L’incohérence est une caractéristique du Rajasthan depuis qu’il a remporté le titre inaugural de l’IPL en 2008 et peu de gens s’attendaient à ce qu’ils aillent loin aux EAU au début de l’édition 2020. Pourtant, il est difficile de comprendre qu’une équipe avec sans doute le noyau le plus fort à l’étranger languit dans la moitié inférieure du tableau.

La liste nationale peut être faible par rapport aux autres franchises, mais le contingent étranger du Rajasthan est enviable. À Smith, ils ont le meilleur batteur de test au monde de la génération. Pendant ce temps, Buttler est le meilleur frappeur de puissance dans le cricket limité. Stokes n’a pas besoin d’une validation supplémentaire en tant que meilleur joueur polyvalent du secteur, tandis qu’Archer est un excellent stimulateur de balle blanche de tous les temps en devenir.

Avec ces quatre as dans leur pack, tout ce qui n’est pas une qualification pour les barrages devrait être interprété comme un échec pour les Royals. C’est leur malheur que seul Archer ait vraiment justifié sa réputation dans la campagne en cours.

Le quilleur rapide d’Angleterre connaît une saison individuelle exceptionnelle et n’a connu qu’un match unique jusqu’à présent.
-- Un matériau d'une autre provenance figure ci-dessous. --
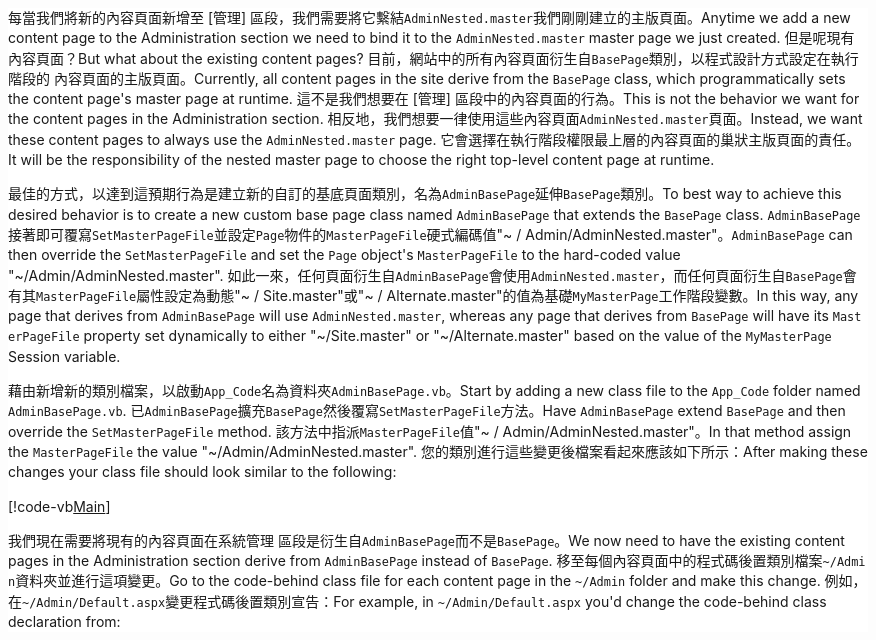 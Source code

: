 <span data-ttu-id="760ae-309">每當我們將新的內容頁面新增至 [管理] 區段，我們需要將它繫結`AdminNested.master`我們剛剛建立的主版頁面。</span><span class="sxs-lookup"><span data-stu-id="760ae-309">Anytime we add a new content page to the Administration section we need to bind it to the `AdminNested.master` master page we just created.</span></span> <span data-ttu-id="760ae-310">但是呢現有內容頁面？</span><span class="sxs-lookup"><span data-stu-id="760ae-310">But what about the existing content pages?</span></span> <span data-ttu-id="760ae-311">目前，網站中的所有內容頁面衍生自`BasePage`類別，以程式設計方式設定在執行階段的 內容頁面的主版頁面。</span><span class="sxs-lookup"><span data-stu-id="760ae-311">Currently, all content pages in the site derive from the `BasePage` class, which programmatically sets the content page's master page at runtime.</span></span> <span data-ttu-id="760ae-312">這不是我們想要在 [管理] 區段中的內容頁面的行為。</span><span class="sxs-lookup"><span data-stu-id="760ae-312">This is not the behavior we want for the content pages in the Administration section.</span></span> <span data-ttu-id="760ae-313">相反地，我們想要一律使用這些內容頁面`AdminNested.master`頁面。</span><span class="sxs-lookup"><span data-stu-id="760ae-313">Instead, we want these content pages to always use the `AdminNested.master` page.</span></span> <span data-ttu-id="760ae-314">它會選擇在執行階段權限最上層的內容頁面的巢狀主版頁面的責任。</span><span class="sxs-lookup"><span data-stu-id="760ae-314">It will be the responsibility of the nested master page to choose the right top-level content page at runtime.</span></span>

<span data-ttu-id="760ae-315">最佳的方式，以達到這預期行為是建立新的自訂的基底頁面類別，名為`AdminBasePage`延伸`BasePage`類別。</span><span class="sxs-lookup"><span data-stu-id="760ae-315">To best way to achieve this desired behavior is to create a new custom base page class named `AdminBasePage` that extends the `BasePage` class.</span></span> <span data-ttu-id="760ae-316">`AdminBasePage` 接著即可覆寫`SetMasterPageFile`並設定`Page`物件的`MasterPageFile`硬式編碼值"~ / Admin/AdminNested.master"。</span><span class="sxs-lookup"><span data-stu-id="760ae-316">`AdminBasePage` can then override the `SetMasterPageFile` and set the `Page` object's `MasterPageFile` to the hard-coded value "~/Admin/AdminNested.master".</span></span> <span data-ttu-id="760ae-317">如此一來，任何頁面衍生自`AdminBasePage`會使用`AdminNested.master`，而任何頁面衍生自`BasePage`會有其`MasterPageFile`屬性設定為動態"~ / Site.master"或"~ / Alternate.master"的值為基礎`MyMasterPage`工作階段變數。</span><span class="sxs-lookup"><span data-stu-id="760ae-317">In this way, any page that derives from `AdminBasePage` will use `AdminNested.master`, whereas any page that derives from `BasePage` will have its `MasterPageFile` property set dynamically to either "~/Site.master" or "~/Alternate.master" based on the value of the `MyMasterPage` Session variable.</span></span>

<span data-ttu-id="760ae-318">藉由新增新的類別檔案，以啟動`App_Code`名為資料夾`AdminBasePage.vb`。</span><span class="sxs-lookup"><span data-stu-id="760ae-318">Start by adding a new class file to the `App_Code` folder named `AdminBasePage.vb`.</span></span> <span data-ttu-id="760ae-319">已`AdminBasePage`擴充`BasePage`然後覆寫`SetMasterPageFile`方法。</span><span class="sxs-lookup"><span data-stu-id="760ae-319">Have `AdminBasePage` extend `BasePage` and then override the `SetMasterPageFile` method.</span></span> <span data-ttu-id="760ae-320">該方法中指派`MasterPageFile`值"~ / Admin/AdminNested.master"。</span><span class="sxs-lookup"><span data-stu-id="760ae-320">In that method assign the `MasterPageFile` the value "~/Admin/AdminNested.master".</span></span> <span data-ttu-id="760ae-321">您的類別進行這些變更後檔案看起來應該如下所示：</span><span class="sxs-lookup"><span data-stu-id="760ae-321">After making these changes your class file should look similar to the following:</span></span>


[!code-vb[Main](nested-master-pages-vb/samples/sample11.vb)]

<span data-ttu-id="760ae-322">我們現在需要將現有的內容頁面在系統管理 區段是衍生自`AdminBasePage`而不是`BasePage`。</span><span class="sxs-lookup"><span data-stu-id="760ae-322">We now need to have the existing content pages in the Administration section derive from `AdminBasePage` instead of `BasePage`.</span></span> <span data-ttu-id="760ae-323">移至每個內容頁面中的程式碼後置類別檔案`~/Admin`資料夾並進行這項變更。</span><span class="sxs-lookup"><span data-stu-id="760ae-323">Go to the code-behind class file for each content page in the `~/Admin` folder and make this change.</span></span> <span data-ttu-id="760ae-324">例如，在`~/Admin/Default.aspx`變更程式碼後置類別宣告：</span><span class="sxs-lookup"><span data-stu-id="760ae-324">For example, in `~/Admin/Default.aspx` you'd change the code-behind class declaration from:</span></span>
Cependant, il a été laissé pour porter l’attaque de bowling sur son dos sans soutien adéquat du reste des quilleurs.

Smith et Buttler ont soufflé trop souvent le chaud et le froid pour le goût du Rajasthan, tandis que Stokes n’a été bon que récemment. Bien qu’il existe encore une mince possibilité d’une évasion miraculeuse, le Rajasthan aura gaspillé une belle collection de joueurs étrangers s’ils ratent le top quatre.

Si l’inévitable se produit dans une semaine environ, la direction de l’équipe aura des questions difficiles à répondre.